[Working data — start]

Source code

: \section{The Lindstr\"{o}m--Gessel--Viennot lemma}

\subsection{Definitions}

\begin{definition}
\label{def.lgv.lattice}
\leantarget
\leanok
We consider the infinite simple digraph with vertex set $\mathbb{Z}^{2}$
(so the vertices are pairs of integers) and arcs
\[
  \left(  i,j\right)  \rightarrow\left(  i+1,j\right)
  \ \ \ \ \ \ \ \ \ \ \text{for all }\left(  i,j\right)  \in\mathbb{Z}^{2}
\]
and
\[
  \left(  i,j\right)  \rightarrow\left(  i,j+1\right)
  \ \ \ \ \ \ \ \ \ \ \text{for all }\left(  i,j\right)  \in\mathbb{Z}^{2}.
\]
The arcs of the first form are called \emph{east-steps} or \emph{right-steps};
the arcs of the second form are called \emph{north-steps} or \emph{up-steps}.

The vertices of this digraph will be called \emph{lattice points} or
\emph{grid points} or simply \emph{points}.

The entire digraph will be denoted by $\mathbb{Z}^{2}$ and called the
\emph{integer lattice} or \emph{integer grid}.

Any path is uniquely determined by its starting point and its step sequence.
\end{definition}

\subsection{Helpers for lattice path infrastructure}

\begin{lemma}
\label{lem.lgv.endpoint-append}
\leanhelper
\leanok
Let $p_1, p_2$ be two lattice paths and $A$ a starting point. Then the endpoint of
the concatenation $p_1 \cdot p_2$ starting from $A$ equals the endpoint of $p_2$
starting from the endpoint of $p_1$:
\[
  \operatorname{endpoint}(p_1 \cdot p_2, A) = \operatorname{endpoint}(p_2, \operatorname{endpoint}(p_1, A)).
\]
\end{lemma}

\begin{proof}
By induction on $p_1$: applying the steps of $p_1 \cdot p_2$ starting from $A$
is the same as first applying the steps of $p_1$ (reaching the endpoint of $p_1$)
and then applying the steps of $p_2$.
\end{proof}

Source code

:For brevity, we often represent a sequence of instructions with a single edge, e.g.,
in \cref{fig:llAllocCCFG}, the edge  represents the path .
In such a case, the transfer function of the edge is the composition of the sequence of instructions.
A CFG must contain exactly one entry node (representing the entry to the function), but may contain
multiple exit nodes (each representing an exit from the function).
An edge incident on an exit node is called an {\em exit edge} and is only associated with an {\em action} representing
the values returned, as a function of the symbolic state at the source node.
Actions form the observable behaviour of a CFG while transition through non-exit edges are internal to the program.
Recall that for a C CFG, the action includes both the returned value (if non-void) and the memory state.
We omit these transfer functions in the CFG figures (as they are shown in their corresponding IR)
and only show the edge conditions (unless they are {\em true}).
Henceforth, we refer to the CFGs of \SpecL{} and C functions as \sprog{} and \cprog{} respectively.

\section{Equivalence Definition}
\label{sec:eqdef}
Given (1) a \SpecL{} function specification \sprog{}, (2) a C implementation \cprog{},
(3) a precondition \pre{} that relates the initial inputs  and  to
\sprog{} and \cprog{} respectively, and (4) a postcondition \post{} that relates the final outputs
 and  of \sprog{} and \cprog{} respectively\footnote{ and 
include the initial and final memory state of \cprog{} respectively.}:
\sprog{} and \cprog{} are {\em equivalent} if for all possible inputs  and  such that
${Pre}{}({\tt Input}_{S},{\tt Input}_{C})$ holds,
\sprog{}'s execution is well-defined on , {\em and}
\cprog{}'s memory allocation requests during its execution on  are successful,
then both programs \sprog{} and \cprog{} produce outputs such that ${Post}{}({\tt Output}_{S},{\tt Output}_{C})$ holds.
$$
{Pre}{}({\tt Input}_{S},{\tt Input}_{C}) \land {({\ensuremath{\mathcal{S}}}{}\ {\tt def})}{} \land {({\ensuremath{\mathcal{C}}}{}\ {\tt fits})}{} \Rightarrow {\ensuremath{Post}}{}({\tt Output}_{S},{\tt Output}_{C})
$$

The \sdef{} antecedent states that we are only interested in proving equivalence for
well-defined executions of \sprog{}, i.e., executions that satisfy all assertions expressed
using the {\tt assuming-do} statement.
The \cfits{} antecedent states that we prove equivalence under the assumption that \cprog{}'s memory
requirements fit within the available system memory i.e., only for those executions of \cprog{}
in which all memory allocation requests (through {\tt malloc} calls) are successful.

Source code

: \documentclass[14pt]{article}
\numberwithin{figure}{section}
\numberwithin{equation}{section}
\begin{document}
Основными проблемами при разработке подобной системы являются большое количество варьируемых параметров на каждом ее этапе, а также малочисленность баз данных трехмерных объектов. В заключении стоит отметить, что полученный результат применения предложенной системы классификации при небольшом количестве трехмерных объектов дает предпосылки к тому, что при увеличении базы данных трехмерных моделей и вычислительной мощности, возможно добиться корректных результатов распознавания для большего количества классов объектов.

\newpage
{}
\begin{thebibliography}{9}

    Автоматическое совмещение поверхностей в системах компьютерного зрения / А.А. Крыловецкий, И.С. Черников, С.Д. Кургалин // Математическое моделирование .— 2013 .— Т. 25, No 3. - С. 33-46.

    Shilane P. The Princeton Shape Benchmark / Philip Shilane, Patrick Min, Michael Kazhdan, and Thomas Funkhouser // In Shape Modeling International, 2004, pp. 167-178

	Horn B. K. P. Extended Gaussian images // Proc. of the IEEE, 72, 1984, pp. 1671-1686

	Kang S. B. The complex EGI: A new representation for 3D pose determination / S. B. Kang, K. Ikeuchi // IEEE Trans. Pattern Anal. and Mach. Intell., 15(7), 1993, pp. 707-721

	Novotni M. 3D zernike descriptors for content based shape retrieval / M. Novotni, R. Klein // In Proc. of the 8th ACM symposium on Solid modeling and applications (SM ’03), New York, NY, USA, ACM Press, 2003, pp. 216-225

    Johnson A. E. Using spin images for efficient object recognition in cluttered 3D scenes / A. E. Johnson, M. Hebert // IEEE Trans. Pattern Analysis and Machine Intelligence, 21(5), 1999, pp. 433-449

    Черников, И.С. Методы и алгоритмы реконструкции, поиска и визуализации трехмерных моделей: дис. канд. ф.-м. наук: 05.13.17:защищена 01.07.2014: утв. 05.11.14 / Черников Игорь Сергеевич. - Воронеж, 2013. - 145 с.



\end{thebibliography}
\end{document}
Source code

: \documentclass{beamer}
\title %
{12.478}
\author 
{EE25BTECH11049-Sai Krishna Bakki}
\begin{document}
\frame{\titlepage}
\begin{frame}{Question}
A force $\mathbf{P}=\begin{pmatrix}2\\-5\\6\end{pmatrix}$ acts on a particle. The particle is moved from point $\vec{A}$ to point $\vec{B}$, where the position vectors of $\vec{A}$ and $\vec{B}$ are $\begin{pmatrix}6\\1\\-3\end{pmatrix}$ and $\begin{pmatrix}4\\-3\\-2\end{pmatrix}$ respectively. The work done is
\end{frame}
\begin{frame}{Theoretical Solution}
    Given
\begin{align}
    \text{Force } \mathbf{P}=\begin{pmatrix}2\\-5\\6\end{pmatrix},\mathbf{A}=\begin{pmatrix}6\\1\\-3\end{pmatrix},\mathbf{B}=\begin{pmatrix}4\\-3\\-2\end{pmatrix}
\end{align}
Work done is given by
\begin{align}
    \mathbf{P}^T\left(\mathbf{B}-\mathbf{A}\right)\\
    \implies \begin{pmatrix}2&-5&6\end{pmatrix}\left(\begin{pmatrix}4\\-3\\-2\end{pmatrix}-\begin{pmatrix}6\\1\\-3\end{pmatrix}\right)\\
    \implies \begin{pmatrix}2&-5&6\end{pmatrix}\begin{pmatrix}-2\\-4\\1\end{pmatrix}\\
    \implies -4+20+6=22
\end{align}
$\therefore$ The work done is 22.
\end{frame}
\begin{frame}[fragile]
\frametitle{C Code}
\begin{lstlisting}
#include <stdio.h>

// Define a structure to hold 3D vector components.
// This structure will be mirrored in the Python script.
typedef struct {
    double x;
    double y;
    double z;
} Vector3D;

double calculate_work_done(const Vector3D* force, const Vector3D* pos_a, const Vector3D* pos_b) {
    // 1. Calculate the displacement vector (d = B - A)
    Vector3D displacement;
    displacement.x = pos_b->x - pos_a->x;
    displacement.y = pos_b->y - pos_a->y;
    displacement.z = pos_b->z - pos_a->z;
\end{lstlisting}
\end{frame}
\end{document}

[Working data — finish]

Work order
Only the lines above from the line with "By induction on" to the line with "represents the path .", those two lines included, should be reproduced exactly.

The answer
By induction on $p_1$: applying the steps of $p_1 \cdot p_2$ starting from $A$
is the same as first applying the steps of $p_1$ (reaching the endpoint of $p_1$)
and then applying the steps of $p_2$.
\end{proof}

Source code

:For brevity, we often represent a sequence of instructions with a single edge, e.g.,
in \cref{fig:llAllocCCFG}, the edge  represents the path .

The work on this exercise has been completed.